L’inconnu devint ainsi, pour les aficionados, « Rey David » (le Roi David) ou « Van de Gea », du fait de son incroyable ressemblance avec Erwin Van der Sar, dont on dirait le clone avec 20 ans de moins. Ses adversaires, notamment les attaquants les plus prestigieux, louent ses qualités. « Il est spectaculaire, lâche Cristiano Ronaldo. On dirait une saucisse mais il s’agit d’un très grand gardien, vraiment impressionnant. Derrière Iker, il fait partie des tout meilleurs. »
Iker, c’est bien sûr Casillas, indéboulonnable n°1 de la Roja sur les traces duquel marche De Gea, présenté comme son successeur à plus ou moins long terme (le titulaire n’a que 30 ans) en équipe nationale. Vicente Del Bosque l’avait retenu dans sa liste des 30 pour la Coupe du monde 2010. Si le portier de l’Atletico n’a finalement pas pris l’avion pour l’Afrique du Sud et s’il est sagement retourné chez les Espoirs, le sélectionneur ibérique se voulait protecteur et bienvaillant. « C’est un top gardien, déjà très grand, avec un avenir encore plus grand devant lui. »
L’intéressé n’hésitait pas à annoncer la couleur : « Je ferai tout pour participer au prochain Mondial ». Il clamait aussi son amour pour l’Atletico, malgré la cour empressée que lui faisait Manchester United, à la recherche d’un successeur à Van der Sar. « C’est flatteur qu’un club aussi prestigieux s’intéresse à moi. Mais ici, on m’a tout donné. Je m’y sens bien. Pourquoi aller voir ailleurs quand tu es à l’aise quelque part ? J’ai la vie devant moi. »

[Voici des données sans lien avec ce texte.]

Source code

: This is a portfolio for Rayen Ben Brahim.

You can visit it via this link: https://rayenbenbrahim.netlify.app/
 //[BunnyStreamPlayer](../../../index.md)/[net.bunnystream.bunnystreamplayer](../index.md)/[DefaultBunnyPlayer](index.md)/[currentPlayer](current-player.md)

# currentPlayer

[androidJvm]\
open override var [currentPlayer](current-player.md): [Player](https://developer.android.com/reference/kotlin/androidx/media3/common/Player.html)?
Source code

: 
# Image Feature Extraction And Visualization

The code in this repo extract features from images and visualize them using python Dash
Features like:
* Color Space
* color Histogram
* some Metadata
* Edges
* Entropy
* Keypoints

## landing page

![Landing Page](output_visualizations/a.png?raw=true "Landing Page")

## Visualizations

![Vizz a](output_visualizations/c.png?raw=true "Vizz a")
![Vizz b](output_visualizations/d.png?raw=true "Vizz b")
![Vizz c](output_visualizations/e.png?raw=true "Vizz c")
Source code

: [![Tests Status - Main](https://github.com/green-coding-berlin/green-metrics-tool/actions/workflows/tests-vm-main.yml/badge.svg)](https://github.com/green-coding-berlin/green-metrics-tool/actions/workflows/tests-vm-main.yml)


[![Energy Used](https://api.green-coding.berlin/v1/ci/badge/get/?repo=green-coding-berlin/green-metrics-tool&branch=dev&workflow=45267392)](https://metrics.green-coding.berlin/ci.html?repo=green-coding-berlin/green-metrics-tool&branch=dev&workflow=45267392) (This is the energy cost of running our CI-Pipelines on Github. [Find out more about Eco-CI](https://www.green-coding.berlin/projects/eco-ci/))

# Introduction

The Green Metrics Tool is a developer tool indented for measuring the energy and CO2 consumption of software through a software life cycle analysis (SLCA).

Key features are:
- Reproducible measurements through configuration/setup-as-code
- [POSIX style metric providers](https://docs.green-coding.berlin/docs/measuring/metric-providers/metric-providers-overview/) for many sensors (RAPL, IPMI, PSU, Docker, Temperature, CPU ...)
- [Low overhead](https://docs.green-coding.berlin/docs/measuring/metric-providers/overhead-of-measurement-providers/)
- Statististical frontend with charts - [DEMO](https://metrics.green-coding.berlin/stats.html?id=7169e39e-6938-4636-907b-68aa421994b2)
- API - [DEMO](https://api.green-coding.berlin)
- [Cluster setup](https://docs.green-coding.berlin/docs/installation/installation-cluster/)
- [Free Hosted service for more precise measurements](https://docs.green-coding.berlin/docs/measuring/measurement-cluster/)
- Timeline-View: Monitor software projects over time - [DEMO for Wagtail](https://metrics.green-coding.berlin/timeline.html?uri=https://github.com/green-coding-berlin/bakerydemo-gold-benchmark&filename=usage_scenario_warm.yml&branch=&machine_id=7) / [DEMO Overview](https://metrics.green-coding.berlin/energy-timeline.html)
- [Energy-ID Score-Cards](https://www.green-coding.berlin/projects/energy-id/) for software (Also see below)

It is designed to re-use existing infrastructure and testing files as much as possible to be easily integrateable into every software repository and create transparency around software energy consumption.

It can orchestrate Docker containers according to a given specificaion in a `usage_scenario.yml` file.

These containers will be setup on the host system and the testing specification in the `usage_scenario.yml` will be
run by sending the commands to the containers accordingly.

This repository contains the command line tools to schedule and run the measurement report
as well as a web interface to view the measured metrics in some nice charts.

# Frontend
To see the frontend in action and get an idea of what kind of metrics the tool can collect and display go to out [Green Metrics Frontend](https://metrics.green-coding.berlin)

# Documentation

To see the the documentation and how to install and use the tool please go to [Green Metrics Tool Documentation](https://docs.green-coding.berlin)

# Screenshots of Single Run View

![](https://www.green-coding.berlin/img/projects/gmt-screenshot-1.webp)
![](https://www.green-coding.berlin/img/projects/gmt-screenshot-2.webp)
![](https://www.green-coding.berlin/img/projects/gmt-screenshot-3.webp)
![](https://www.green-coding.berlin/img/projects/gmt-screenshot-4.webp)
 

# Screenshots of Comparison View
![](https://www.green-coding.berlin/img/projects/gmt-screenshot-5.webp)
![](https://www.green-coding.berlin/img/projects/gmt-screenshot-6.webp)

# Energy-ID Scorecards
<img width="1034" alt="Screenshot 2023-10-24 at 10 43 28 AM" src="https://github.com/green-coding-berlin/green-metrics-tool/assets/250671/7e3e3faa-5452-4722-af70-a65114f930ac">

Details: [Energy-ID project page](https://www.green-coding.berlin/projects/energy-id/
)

Longtemps, son discours ne variera pas d’un iota. Pas question d’évoquer son avenir avec la fin du championnat d’Europe des U21. Dans les jours suivant le succès de l’Espagne, David est à Manchester pour passer la visite médicale et parapher son contrat… Son amour pour l’Atletico n’était pas feint. Mais difficile de dire non aux « Red Devils », l’une des trois meilleures équipes du continent avec le Barça et le Real.
Heureux sur le terrain, le roi David l’est aussi dans la vie. Depuis l’hiver dernier, il roucoule avec la très sexy Edurne, une ancienne candidate de « Operacion Triunfo », la Star Ac’ version espagnole. Oui, tout roule pour lui. A un petit détail près, un peu embêtant pour un gardien. Le keeper madrilène est… myope. Après avoir évolué avec des verres de contact, il s’était décidé à subir une opération au laser pour définitivement régler le problème. Et continuer à nous en mettre plein la vue !

David De Gea en short
■ Né le 7 novembre 1990 à Madrid (Espagne)
■ 1,92 m, 82 kg
■ Gardien de but
■ Roadbook : Atletico Madrid (formé au club), Manchester UTD (2011-)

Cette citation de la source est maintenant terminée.